The MRI examination studies were made on one closed 1.5 Tesla Magnet (Siemens; Avanto, Germany). A dedicated multi-channel head and neck coil was used in all patients. MRI exam included the following sequences: axial T1 turbo spin echo (TSE), axial T2 turbo spin echo with and without fat suppression, and axial and coronal T2 sequence without fat suppression. The scanning parameters were as follows: a slice thickness of 5 mm was used with an inter-slice gap of 3 mm, and a 16 × 16 cm field of view (FOV), with 5 averages used. T1-weighted images (TR, 550 ms; TE, 10 ms; 256 × 256 matrix) and turbo spin echo T2-weighted images (TR, 4400 ms; TE, 105 ms; 250 × 250 matrix) were used.

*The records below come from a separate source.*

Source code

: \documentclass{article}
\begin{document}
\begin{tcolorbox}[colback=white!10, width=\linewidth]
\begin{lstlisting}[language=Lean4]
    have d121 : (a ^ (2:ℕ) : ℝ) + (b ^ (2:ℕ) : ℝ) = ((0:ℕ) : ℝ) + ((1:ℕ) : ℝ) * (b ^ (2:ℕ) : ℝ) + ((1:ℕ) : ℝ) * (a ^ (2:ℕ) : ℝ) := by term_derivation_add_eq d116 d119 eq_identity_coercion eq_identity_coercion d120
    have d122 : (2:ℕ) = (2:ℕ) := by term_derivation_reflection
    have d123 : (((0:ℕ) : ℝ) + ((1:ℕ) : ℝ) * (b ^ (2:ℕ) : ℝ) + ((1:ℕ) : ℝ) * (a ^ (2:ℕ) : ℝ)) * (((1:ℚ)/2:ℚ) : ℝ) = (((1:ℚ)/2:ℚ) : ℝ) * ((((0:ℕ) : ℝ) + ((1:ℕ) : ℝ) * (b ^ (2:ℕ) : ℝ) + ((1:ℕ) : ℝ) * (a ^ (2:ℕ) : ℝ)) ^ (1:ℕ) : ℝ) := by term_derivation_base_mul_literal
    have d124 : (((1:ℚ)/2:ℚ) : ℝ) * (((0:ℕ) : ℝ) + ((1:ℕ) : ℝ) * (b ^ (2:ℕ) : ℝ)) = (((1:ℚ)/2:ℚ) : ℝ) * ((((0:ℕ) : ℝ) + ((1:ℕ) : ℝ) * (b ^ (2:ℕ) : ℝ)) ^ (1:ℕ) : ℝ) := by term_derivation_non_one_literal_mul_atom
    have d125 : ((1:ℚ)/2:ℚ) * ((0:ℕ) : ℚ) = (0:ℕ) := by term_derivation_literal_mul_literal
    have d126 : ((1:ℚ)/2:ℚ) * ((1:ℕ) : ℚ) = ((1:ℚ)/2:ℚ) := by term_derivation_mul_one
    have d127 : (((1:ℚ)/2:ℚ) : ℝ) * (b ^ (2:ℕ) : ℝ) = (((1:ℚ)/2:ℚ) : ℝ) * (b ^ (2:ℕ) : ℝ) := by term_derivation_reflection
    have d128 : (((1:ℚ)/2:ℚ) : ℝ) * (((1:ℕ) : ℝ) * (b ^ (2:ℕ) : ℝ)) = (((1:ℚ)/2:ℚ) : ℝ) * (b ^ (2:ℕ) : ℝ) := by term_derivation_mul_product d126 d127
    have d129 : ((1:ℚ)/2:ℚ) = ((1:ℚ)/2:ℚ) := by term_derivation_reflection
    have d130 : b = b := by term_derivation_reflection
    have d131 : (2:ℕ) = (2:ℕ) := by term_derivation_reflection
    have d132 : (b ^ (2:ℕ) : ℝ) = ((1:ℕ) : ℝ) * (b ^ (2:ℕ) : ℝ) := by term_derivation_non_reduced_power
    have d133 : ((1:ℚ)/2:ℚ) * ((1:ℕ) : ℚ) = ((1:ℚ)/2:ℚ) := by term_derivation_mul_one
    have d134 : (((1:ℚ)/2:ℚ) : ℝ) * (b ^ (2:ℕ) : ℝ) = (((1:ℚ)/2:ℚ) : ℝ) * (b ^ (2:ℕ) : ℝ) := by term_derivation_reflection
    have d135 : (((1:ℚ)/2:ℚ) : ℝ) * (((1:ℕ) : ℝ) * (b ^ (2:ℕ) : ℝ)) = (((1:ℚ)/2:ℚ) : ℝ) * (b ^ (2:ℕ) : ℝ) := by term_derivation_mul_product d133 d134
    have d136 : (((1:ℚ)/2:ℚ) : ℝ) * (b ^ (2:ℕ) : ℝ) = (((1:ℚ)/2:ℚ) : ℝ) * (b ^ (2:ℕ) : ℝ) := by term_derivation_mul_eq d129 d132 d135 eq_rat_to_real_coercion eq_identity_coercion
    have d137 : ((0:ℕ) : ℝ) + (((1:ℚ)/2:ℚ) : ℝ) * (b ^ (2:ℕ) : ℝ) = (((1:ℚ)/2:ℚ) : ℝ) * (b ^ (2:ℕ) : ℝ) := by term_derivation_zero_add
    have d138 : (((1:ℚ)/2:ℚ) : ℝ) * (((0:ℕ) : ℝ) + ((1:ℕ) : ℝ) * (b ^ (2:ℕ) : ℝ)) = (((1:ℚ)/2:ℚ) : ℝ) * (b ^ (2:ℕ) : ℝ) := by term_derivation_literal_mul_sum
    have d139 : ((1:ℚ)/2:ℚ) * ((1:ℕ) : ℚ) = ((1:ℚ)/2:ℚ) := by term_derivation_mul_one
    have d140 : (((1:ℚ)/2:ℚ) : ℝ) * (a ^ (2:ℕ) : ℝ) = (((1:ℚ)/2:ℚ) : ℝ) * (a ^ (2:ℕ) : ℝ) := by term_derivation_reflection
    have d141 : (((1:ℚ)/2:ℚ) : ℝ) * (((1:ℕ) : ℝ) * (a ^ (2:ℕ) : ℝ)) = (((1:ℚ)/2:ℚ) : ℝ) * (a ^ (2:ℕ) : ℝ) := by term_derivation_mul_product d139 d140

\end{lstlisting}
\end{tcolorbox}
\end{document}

Diffusion-weighted imaging was obtained using single-shot spin echo planar imaging in axial plane, with fat suppression made by chemical shift selective fat suppression. Diffusion was obtained by “high” repetition time (TR) of 1700 ms, “short” echo time (TE) of 100 ms, slice numbers = 30, slice thickness = 5 mm, inter-slice gap, and number of averages = 5. Three b-factors are obtained including 0, 500, and 1000 s/mm2 in the axial plane. Contrast-enhanced MRI sequence was made by manual injection of Gadolinium (GAD, Gadopentetate Dimeglumine with a dose of 0.1 mmol/kg) followed by 20 ml saline flush. Enhanced images are obtained through the lesion in axial plane and at different time intervals. Enhanced images are then obtained in three orthogonal planes with fat suppression. For CT imaging, non-contrast scans were performed on 128 and 160 multi-slice scanners (Aquillion Toshiba, Canon; Japan). Spiral scanning was performed at 120 kVp and 70 mAs. CTA was made on the same machine with parameters of 120 kV and 100 mAs. The reconstructed axial images were sent to an offline workstation (Vetria 2.2 workstation), where multi-planar reformations have been viewed including the coronal and sagittal planes.

Image analysis on MRI

All of the MR images were retrospectively reviewed by two dedicated senior and junior head-and-neck neuroradiologists who have been practicing in the field for 23 years and 12 years, respectively. The following imaging details are analyzed:

  1. (a)

    Laterality of the lesion: either right or left side. For a lesion involving a single moiety sphenoid sinus, a midline location is coined. Bilateral disease is coined only if a lesion is certainly crossing through a solid midline structure (e.g., nasal septum). So a nasal lesion crossing midline choana is not bilateral. For definitely bilateral lesion, predominance of a side is reported.

  2. (b)

    Exact location of the lesion: either sinus (maxillary, ethmoidal, etc.) or a nasal cavity. For a lesion occupying more than one region, a description is made by combining the two locations, e.g., naso-ethmoidal. The first component of the complex name indicates the epicenter of the lesion.

  3. (c)

    The size of the mass. This is reported in MRI because it nicely separates the outlines of the solid mass from the signal of obstructed retained sections. The longest diameter of the solid mass is measured in the three orthogonal planes and the longest one is the one reported in any of the three orthogonal planes in contrast-enhanced images. This is reported in centimeters (cm).

  4. (d)

    Morphology of the lesion. The following have been reviewed: Margins are reported only if the mass is surrounded at some portion of its surface by secretions. If the mass is all around surrounded and in direct contact with bony sino-nasal wall, the comment on borders would be non-applicable. T1 signal intensity—this is reported in comparison with muscles (of mastication). T1 signal pattern is reported as “striated” or “None”. T2 signal intensity—this is reported as compared to visualized brain parenchyma in fat suppressed T2 images. This is reported as “iso” or “hypo” or “hypo to iso”. Also, T2 signal pattern is reported as “striated” or “None”. The pattern of striations is examined in both axial and coronal images.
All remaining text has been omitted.